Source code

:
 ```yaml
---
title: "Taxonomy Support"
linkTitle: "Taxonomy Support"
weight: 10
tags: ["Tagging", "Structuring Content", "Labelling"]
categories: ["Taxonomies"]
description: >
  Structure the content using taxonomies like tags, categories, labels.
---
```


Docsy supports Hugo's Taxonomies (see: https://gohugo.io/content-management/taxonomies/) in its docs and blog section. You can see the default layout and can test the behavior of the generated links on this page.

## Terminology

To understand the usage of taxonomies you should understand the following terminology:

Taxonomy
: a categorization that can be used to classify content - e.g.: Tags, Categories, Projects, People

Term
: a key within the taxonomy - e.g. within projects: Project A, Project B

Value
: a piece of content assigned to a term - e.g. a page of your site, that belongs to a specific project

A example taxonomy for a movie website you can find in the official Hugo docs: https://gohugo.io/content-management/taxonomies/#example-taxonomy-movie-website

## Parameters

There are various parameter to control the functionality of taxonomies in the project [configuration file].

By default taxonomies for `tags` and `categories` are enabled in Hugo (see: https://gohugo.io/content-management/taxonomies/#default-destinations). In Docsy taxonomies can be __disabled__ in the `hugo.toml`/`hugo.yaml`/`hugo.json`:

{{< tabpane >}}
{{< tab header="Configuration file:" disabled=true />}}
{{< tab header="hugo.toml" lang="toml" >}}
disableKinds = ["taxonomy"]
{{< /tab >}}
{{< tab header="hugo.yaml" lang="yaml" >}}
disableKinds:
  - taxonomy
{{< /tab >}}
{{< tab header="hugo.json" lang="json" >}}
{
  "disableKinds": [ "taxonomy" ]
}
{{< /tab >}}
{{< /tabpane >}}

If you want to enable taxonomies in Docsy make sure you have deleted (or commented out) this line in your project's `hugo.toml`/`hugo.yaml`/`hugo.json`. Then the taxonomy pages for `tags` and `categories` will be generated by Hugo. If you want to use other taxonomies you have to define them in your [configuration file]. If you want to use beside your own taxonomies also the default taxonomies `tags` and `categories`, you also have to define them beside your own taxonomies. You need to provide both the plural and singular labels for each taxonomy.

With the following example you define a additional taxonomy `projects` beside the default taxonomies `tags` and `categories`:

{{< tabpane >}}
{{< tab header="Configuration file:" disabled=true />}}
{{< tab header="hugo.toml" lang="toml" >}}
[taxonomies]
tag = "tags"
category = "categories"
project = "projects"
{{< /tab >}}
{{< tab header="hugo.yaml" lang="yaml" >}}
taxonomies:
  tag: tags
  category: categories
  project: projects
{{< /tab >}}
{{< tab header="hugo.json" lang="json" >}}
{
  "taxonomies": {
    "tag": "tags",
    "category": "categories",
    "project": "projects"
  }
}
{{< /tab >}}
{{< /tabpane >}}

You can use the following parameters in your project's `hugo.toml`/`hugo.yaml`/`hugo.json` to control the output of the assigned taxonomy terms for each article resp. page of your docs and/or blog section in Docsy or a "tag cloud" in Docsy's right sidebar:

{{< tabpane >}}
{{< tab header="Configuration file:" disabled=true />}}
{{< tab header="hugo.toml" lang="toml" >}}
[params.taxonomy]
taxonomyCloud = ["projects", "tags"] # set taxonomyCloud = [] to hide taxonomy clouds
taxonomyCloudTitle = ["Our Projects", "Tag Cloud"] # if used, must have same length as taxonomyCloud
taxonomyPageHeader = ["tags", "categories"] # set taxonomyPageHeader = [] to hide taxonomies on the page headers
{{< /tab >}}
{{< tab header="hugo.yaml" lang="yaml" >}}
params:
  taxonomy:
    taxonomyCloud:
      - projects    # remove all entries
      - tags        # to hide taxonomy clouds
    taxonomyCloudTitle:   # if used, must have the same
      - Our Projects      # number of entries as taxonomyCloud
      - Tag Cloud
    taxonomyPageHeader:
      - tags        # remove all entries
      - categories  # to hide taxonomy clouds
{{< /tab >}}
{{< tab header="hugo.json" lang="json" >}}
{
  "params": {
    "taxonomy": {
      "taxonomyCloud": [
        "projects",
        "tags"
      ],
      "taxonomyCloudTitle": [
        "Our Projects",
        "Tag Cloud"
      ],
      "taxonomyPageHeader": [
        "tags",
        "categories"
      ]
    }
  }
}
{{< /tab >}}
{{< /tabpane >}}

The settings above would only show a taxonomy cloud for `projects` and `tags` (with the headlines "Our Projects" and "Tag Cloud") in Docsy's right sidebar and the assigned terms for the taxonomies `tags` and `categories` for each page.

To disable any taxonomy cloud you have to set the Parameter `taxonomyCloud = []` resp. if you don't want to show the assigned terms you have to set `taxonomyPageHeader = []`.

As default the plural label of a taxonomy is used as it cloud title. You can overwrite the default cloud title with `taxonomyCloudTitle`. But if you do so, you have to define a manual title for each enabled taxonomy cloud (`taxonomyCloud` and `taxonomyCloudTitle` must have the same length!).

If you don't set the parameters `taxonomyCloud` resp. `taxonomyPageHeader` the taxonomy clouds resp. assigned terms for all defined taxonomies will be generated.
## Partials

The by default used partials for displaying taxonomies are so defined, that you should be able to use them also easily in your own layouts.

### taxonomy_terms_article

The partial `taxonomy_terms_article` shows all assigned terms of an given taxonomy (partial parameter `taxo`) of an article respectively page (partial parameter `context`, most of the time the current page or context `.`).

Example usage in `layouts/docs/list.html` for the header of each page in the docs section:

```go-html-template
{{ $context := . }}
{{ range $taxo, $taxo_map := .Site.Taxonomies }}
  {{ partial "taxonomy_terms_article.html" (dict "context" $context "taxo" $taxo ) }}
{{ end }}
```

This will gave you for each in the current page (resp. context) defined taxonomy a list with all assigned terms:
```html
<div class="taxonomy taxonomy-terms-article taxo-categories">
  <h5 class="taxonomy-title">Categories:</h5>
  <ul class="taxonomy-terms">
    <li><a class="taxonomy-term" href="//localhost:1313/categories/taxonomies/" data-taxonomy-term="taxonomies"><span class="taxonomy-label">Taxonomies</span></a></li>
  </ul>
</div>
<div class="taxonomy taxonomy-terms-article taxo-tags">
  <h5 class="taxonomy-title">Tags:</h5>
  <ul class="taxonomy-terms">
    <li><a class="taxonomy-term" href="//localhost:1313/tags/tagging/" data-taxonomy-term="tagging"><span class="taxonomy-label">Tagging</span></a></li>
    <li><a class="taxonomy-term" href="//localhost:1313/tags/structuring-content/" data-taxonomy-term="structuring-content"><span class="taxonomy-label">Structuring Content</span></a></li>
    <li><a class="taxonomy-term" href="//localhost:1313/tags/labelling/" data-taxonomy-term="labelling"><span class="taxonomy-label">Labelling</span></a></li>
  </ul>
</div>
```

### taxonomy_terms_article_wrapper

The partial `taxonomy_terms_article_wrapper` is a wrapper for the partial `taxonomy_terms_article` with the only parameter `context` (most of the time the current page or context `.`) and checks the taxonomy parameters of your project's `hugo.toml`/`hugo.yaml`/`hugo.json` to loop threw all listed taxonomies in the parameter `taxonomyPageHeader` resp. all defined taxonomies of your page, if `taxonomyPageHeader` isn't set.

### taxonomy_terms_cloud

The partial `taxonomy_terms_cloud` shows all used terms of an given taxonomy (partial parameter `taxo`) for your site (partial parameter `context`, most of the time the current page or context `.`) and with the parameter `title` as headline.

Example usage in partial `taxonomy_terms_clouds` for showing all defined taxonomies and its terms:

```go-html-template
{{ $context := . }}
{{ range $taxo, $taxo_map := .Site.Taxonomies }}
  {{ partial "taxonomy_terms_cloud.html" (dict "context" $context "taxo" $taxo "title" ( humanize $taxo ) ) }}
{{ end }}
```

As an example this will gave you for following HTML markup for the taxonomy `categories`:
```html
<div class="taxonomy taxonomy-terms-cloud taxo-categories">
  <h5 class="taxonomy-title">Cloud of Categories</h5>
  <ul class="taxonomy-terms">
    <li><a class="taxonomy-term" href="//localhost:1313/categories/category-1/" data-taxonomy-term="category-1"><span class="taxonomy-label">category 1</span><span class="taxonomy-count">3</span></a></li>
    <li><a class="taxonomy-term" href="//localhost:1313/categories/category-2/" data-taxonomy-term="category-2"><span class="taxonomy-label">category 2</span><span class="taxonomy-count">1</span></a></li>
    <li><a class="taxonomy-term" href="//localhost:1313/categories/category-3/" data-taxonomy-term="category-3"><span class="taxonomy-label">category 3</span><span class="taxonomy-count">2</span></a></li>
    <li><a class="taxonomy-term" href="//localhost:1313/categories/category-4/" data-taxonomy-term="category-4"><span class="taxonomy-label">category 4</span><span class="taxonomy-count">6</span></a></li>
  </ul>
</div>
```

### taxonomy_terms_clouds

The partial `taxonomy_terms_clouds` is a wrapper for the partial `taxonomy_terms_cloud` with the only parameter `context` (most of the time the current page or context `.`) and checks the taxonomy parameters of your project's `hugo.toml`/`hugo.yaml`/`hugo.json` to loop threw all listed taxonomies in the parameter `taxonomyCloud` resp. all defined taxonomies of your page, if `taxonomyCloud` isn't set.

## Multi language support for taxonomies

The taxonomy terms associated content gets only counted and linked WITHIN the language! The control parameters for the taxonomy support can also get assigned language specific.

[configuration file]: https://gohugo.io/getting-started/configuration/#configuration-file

◆ Exercise objective
What is the number of lines in the entries above that include the word "given"? Answer with that number alone.

◆ Result below
2